"Não conheço ninguém que tenha escrito com tanta clareza sobre temas
complexos e sem fazer nenhum tipo de simplificação." Bastariam essas
poucas palavras para definir a admiração de Celso Lafer pela obra de
Norberto Bobbio (1909-2004), objeto antigo de sua atenção e estudo, ela
mesma e nas interseções com os campos de sua própria vivência
intelectual, no direito, na ciência política e nas relações
internacionais. No livro que agora chega às livrarias - "Norberto
Bobbio: Trajetória e Obra" -, o ex-ministro de Relações Exteriores e da
Indústria e do Comércio e atual presidente da Fundação de Amparo à
Pesquisa do Estado de São Paulo explica e interpreta as ideias de Bobbio
em 16 textos, publicados entre 1980 e 2011. São ensaios que aproximam o
leitor daquela competência única do filósofo e pensador político
italiano, e que mostram a atualidade de suas análises, nas quais faz uma
homenagem permanente ao uso da razão e da tolerância - religiosa e de
opinião, particularmente. Preso por manifestar inconformismo com o
regime de Mussolini, negação de toda a essência de suas convicções,
Bobbio experimentou, e incorporou aos seus escritos, o significado da
"fúria dos extremos", nos quais identificava a glorificação da violência
- "que é, infelizmente, um dado que permeia a realidade contemporânea",
como disse Lafer em entrevista ao Valor.
Valor: Temos um governo que se diz de esquerda,
com alianças à direita, enquanto muitos defendem que esquerda e direita
não existem mais. Como interpretar esse fato à luz de Bobbio?
Celso Lafer: Bobbio escreveu um livro muito
importante chamado "Esquerda e Direita". Ele polemizou com os comunistas
na década de 1950, com o livro "Política e Cultura", para fazer a
defesa das liberdades, contra sua dissolução diante das aspirações
maiores da igualdade. Depois, polemizou novamente com a esquerda no
livro "Qual Socialismo?", inclusive com a esquerda extraparlamentar e
violenta da Itália, das Brigadas Vermelhas. O "Esquerda e Direita" é um
livro de polêmica com aquilo que foi a onda e a maré montante da visão
das coisas depois da queda do Muro de Berlim.
Valor: Bobbio era de esquerda ou de direita?

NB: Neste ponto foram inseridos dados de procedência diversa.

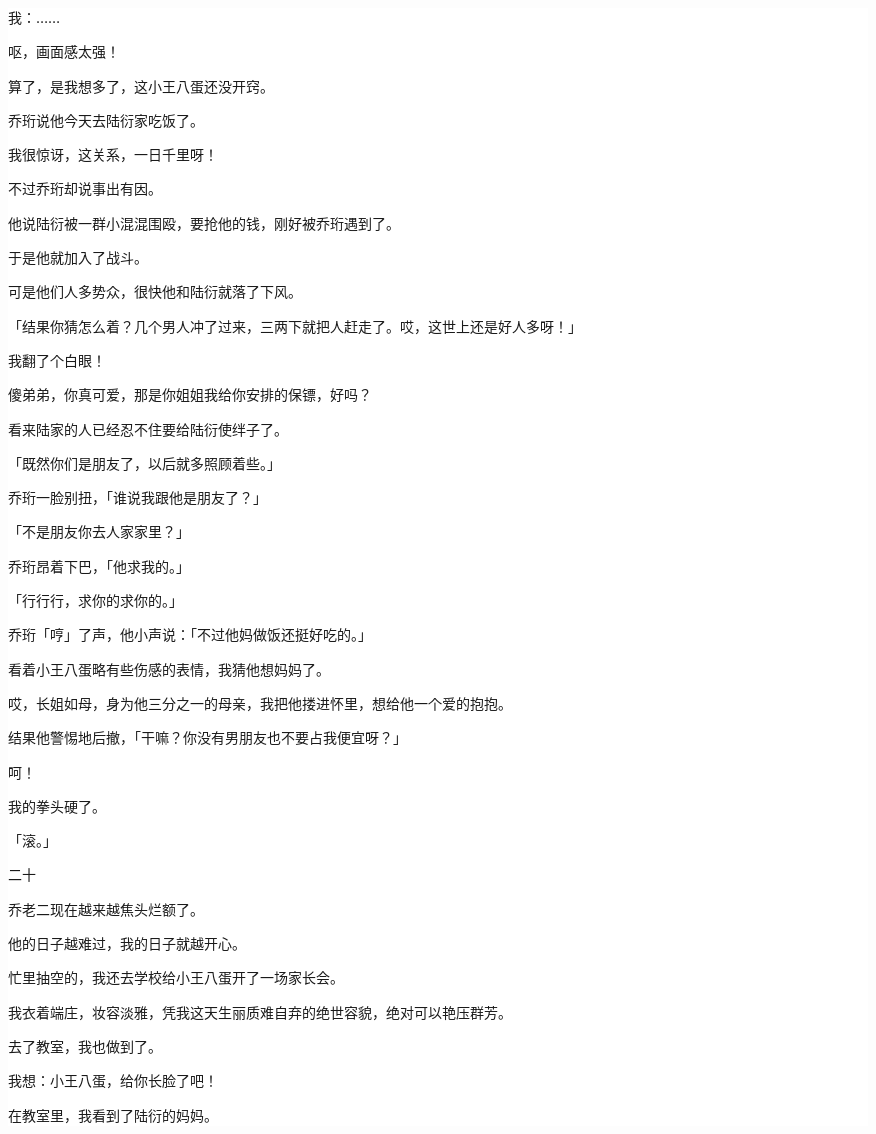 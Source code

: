 我：……

呕，画面感太强！

算了，是我想多了，这小王八蛋还没开窍。

乔珩说他今天去陆衍家吃饭了。

我很惊讶，这关系，一日千里呀！

不过乔珩却说事出有因。

他说陆衍被一群小混混围殴，要抢他的钱，刚好被乔珩遇到了。

于是他就加入了战斗。

可是他们人多势众，很快他和陆衍就落了下风。

「结果你猜怎么着？几个男人冲了过来，三两下就把人赶走了。哎，这世上还是好人多呀！」

我翻了个白眼！

傻弟弟，你真可爱，那是你姐姐我给你安排的保镖，好吗？

看来陆家的人已经忍不住要给陆衍使绊子了。

「既然你们是朋友了，以后就多照顾着些。」

乔珩一脸别扭，「谁说我跟他是朋友了？」

「不是朋友你去人家家里？」

乔珩昂着下巴，「他求我的。」

「行行行，求你的求你的。」

乔珩「哼」了声，他小声说：「不过他妈做饭还挺好吃的。」

看着小王八蛋略有些伤感的表情，我猜他想妈妈了。

哎，长姐如母，身为他三分之一的母亲，我把他搂进怀里，想给他一个爱的抱抱。

结果他警惕地后撤，「干嘛？你没有男朋友也不要占我便宜呀？」

呵！

我的拳头硬了。

「滚。」

二十

乔老二现在越来越焦头烂额了。

他的日子越难过，我的日子就越开心。

忙里抽空的，我还去学校给小王八蛋开了一场家长会。

我衣着端庄，妆容淡雅，凭我这天生丽质难自弃的绝世容貌，绝对可以艳压群芳。

去了教室，我也做到了。

我想：小王八蛋，给你长脸了吧！

在教室里，我看到了陆衍的妈妈。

Lafer: Bobbio sempre se dizia um socialista
liberal, o que às vezes parece uma contradição. Ao fazer a defesa da
permanência da dicotomia liberdade e igualdade, ele mostra que a
diferença entre esquerda e direita continua sendo um tema da agenda
política. E diz: uma perspectiva de direita é aquela que realça a
diferença entre as pessoas; uma perspectiva de esquerda realça aquilo
que as pessoas têm em comum. Não devo ignorar o fato de as pessoas terem
diferenças, mas não posso fazer com que isso suprima a estrela polar,
como ele diz, sobre o valor da igualdade.
Valor: E no Brasil?
Lafer: O Brasil não tem nenhuma direita assumida. Ao
contrário, por exemplo, da França, onde Le Pen é uma expressão clara
disso. Ou na Itália, onde o horror de Bobbio, e uma das últimas batalhas
dele, foi contra Berlusconi e o que representava o 'berlusconismo'. O
que caracteriza, talvez, a situação brasileira, é um pouco o que diz o
presidente Fernando Henrique: é o conservadorismo e o atraso, que é como
a direita se configura no Brasil.
Valor: Seria essa então - conservadorismo e atraso - a grande diferença da direita brasileira?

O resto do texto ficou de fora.